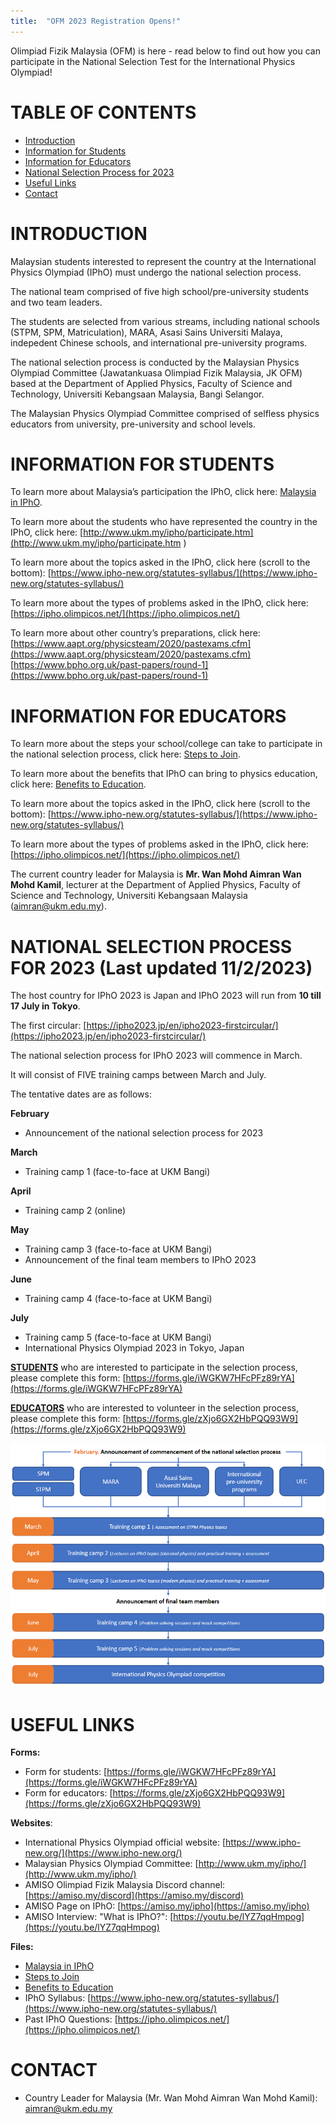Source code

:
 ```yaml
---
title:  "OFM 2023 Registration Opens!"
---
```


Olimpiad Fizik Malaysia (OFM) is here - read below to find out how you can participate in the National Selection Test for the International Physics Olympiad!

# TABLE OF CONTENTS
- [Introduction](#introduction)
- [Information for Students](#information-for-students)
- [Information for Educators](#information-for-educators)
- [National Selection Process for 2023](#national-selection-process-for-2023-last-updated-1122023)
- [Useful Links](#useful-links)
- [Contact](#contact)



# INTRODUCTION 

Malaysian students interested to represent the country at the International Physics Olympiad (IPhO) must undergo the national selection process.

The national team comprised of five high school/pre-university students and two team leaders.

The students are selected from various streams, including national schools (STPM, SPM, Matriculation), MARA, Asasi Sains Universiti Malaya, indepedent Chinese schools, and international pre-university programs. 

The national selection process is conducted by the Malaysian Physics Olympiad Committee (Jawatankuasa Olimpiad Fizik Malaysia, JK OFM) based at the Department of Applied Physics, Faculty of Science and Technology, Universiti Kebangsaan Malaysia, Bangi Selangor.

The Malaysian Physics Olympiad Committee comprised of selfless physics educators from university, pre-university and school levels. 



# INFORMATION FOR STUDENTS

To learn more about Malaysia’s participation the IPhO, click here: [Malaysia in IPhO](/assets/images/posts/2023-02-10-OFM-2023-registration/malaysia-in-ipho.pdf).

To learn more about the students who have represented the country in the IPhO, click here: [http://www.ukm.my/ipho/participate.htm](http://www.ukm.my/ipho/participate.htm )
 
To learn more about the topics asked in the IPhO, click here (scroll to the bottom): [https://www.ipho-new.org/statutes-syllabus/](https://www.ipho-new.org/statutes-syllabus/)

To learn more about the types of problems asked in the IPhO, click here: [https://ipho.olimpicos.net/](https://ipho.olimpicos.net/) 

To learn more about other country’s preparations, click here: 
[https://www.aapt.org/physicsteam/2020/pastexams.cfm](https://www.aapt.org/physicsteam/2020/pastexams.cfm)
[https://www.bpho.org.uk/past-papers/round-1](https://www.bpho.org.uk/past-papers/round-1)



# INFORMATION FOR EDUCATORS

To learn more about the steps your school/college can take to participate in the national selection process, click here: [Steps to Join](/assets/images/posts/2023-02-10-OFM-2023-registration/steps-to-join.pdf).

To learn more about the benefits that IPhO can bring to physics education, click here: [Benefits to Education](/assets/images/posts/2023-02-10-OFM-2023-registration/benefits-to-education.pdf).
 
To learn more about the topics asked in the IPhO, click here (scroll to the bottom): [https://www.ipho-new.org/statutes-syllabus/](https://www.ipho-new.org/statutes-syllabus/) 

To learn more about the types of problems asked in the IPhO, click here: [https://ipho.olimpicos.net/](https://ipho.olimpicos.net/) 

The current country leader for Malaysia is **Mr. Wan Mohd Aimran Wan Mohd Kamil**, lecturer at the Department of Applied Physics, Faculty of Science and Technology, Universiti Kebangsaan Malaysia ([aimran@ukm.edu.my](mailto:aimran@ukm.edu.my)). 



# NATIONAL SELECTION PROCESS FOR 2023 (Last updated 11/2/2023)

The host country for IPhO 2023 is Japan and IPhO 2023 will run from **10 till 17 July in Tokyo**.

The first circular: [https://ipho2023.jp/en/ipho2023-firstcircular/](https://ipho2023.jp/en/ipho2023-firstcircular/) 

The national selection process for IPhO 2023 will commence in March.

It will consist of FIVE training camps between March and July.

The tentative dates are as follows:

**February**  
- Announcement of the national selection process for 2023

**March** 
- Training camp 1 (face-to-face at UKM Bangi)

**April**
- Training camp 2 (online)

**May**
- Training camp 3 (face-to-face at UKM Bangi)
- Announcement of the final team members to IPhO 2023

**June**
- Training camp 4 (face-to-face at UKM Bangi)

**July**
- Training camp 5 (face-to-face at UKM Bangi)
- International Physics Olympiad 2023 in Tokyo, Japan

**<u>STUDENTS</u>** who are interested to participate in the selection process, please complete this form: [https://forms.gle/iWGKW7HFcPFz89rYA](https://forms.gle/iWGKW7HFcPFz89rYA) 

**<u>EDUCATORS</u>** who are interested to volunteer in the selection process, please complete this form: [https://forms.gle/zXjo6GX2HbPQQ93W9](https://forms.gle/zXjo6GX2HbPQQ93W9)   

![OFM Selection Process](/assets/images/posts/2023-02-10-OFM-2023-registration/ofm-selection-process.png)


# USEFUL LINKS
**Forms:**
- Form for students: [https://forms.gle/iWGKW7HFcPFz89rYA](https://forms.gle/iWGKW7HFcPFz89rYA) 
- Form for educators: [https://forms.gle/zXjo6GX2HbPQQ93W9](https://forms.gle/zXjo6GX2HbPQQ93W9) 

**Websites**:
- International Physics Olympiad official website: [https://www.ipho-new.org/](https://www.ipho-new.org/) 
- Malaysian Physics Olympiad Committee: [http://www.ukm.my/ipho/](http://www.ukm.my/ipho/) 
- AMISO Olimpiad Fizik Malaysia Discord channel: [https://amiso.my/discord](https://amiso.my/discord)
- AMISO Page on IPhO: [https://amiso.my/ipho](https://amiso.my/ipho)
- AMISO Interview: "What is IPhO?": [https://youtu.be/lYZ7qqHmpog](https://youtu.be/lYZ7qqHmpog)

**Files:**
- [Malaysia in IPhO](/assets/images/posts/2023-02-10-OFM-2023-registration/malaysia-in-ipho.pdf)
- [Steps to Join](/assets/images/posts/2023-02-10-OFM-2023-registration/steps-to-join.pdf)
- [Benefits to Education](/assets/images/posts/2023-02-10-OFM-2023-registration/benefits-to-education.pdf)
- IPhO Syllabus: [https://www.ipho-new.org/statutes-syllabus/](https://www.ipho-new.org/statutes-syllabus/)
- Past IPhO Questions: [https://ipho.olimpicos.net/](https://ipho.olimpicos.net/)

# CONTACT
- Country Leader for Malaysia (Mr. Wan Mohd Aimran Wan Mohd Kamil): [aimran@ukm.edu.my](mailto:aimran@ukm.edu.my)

---

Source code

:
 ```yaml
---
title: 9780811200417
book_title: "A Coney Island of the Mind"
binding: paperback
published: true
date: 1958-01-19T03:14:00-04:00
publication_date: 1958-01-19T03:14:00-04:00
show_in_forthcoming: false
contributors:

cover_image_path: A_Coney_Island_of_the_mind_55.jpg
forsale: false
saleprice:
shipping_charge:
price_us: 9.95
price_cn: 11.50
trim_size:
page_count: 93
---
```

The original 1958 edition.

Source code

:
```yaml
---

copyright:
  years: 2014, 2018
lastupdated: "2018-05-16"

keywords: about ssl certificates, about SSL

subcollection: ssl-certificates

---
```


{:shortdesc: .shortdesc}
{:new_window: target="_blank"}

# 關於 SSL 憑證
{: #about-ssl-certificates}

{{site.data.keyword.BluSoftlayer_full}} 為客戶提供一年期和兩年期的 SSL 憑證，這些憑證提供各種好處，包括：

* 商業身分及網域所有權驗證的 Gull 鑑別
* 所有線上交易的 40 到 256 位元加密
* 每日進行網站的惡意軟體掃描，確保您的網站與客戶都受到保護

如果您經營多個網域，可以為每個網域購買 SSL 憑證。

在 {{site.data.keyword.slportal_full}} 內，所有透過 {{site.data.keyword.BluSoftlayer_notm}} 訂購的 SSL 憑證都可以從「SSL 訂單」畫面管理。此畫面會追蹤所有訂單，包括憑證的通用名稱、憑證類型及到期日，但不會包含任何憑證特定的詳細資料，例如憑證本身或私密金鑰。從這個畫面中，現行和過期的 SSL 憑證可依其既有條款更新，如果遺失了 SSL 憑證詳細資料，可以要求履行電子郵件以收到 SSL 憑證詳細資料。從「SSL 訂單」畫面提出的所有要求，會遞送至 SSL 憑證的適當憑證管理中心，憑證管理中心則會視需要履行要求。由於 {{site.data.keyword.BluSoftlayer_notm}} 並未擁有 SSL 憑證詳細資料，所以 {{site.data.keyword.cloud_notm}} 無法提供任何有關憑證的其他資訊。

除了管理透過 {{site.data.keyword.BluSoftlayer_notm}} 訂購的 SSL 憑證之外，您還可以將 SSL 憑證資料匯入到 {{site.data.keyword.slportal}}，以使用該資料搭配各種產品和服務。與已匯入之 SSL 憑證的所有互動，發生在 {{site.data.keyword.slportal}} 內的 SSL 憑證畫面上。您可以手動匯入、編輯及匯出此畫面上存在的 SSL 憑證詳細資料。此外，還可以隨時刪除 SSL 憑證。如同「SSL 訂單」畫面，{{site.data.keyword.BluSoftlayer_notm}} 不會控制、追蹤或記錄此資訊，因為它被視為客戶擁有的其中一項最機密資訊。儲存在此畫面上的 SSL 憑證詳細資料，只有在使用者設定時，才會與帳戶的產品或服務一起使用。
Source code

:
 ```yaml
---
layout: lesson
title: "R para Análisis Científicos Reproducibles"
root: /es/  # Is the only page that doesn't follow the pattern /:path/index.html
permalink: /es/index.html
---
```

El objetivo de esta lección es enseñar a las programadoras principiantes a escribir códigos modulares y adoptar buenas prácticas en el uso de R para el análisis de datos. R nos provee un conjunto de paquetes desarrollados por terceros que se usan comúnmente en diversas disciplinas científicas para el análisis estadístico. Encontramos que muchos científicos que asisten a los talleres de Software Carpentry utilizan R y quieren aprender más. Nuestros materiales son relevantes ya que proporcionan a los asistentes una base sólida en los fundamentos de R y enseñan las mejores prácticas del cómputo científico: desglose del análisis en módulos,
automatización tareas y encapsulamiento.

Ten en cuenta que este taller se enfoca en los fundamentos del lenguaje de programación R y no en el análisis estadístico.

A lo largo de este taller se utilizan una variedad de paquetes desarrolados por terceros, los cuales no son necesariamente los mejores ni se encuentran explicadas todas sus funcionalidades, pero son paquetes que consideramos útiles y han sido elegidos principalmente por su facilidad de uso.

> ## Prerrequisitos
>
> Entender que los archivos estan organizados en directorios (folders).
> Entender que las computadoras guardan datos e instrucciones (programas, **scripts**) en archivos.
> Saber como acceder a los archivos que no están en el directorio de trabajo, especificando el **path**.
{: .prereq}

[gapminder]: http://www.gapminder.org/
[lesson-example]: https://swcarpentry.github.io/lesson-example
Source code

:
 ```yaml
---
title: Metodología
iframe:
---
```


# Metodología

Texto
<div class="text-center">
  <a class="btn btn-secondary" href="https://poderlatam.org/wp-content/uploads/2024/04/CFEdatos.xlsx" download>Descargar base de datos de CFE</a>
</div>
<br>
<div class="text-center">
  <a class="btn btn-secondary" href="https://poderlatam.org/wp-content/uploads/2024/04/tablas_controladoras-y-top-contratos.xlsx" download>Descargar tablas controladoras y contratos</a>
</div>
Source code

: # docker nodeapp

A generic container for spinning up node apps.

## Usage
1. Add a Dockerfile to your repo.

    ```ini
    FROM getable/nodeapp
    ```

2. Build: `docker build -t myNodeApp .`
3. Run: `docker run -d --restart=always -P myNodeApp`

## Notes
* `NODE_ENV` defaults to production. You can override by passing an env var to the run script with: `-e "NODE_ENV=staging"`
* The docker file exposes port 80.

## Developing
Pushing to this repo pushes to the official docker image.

PROBLEM TO SOLVE:
Go line by line through the data above and report each one that holds the string "Technology".

OUTPUT FOR THIS TASK:
The national selection process is conducted by the Malaysian Physics Olympiad Committee (Jawatankuasa Olimpiad Fizik Malaysia, JK OFM) based at the Department of Applied Physics, Faculty of Science and Technology, Universiti Kebangsaan Malaysia, Bangi Selangor.
The current country leader for Malaysia is **Mr. Wan Mohd Aimran Wan Mohd Kamil**, lecturer at the Department of Applied Physics, Faculty of Science and Technology, Universiti Kebangsaan Malaysia ([aimran@ukm.edu.my](mailto:aimran@ukm.edu.my)). 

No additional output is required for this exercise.